### WHAT TO PRODUCE
Whenever a line carries the word "shown", pull it out of the entries.

BEGIN

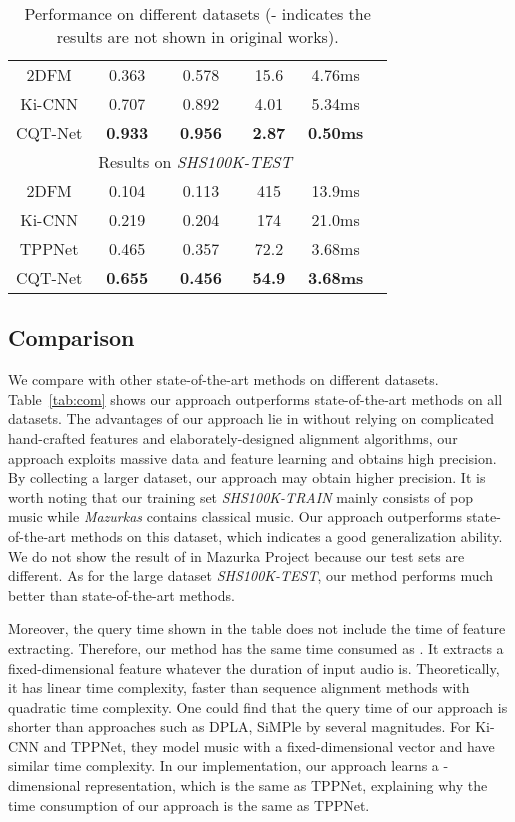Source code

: \documentclass{article}
\newcommand{\tabref}[1]{\mbox{Table~\ref{#1}}}
\begin{document}
\begin{table}[H]
\begin{tabular}{cccccc}
      2DFM \cite{bertin2012large} & 0.363 & 0.578 & 15.6 & 4.76ms  \\
      Ki-CNN \cite{xu2018key}& 0.707 & 0.892 & 4.01 & 5.34ms \\ 
      CQT-Net & \textbf{0.933} & \textbf{0.956} & \textbf{2.87} & \textbf{0.50ms} \\
      \hline
      &\multicolumn{3}{c}{Results on \textit{SHS100K-TEST}} \\
      \hline
      2DFM \cite{bertin2012large} & 0.104 & 0.113 & 415 & 13.9ms  \\
      Ki-CNN \cite{xu2018key}& 0.219 & 0.204 & 174 & 21.0ms \\ 
      TPPNet \cite{yu2019temporal} & 0.465 & 0.357 & 72.2 & 3.68ms \\
      CQT-Net & \textbf{0.655} & \textbf{0.456} & \textbf{54.9} & \textbf{3.68ms} \\ 
      \bottomrule
  \end{tabular}
  \caption{Performance on different datasets (- indicates the results are not shown in original works).}
  \end{table}

\subsection{Comparison}
We compare with other state-of-the-art methods on different datasets. \tabref{tab:com} shows our approach outperforms state-of-the-art methods on all datasets. The advantages of our approach lie in without relying on complicated hand-crafted features and elaborately-designed alignment algorithms, our approach exploits massive data and feature learning and obtains high precision. By collecting a larger dataset, our approach may obtain higher precision. It is worth noting that our training set \textit{SHS100K-TRAIN} mainly consists of pop music while \textit{Mazurkas} contains classical music. Our approach outperforms state-of-the-art methods on this dataset, which indicates a good generalization ability. We do not show the result of \cite{grosche2012structure} in Mazurka Project because our test sets are different. As for the large dataset \textit{SHS100K-TEST}, our method performs much better than state-of-the-art methods.

Moreover, the query time shown in the table does not include the time of feature extracting. Therefore, our method has the same time consumed as \cite{yu2019temporal}. It extracts a fixed-dimensional feature whatever the duration of input audio is. Theoretically, it has linear time complexity, faster than sequence alignment methods with quadratic time complexity. One could find that the query time of our approach is shorter than approaches such as DPLA, SiMPle by several magnitudes. For Ki-CNN and TPPNet, they model music with a fixed-dimensional vector and have similar time complexity. In our implementation, our approach learns a -dimensional representation, which is the same as TPPNet, explaining why the time consumption of our approach is the same as TPPNet.
\end{document}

END

### RESULT OF THE TASK
  \caption{Performance on different datasets (- indicates the results are not shown in original works).}
Moreover, the query time shown in the table does not include the time of feature extracting. Therefore, our method has the same time consumed as \cite{yu2019temporal}. It extracts a fixed-dimensional feature whatever the duration of input audio is. Theoretically, it has linear time complexity, faster than sequence alignment methods with quadratic time complexity. One could find that the query time of our approach is shorter than approaches such as DPLA, SiMPle by several magnitudes. For Ki-CNN and TPPNet, they model music with a fixed-dimensional vector and have similar time complexity. In our implementation, our approach learns a -dimensional representation, which is the same as TPPNet, explaining why the time consumption of our approach is the same as TPPNet.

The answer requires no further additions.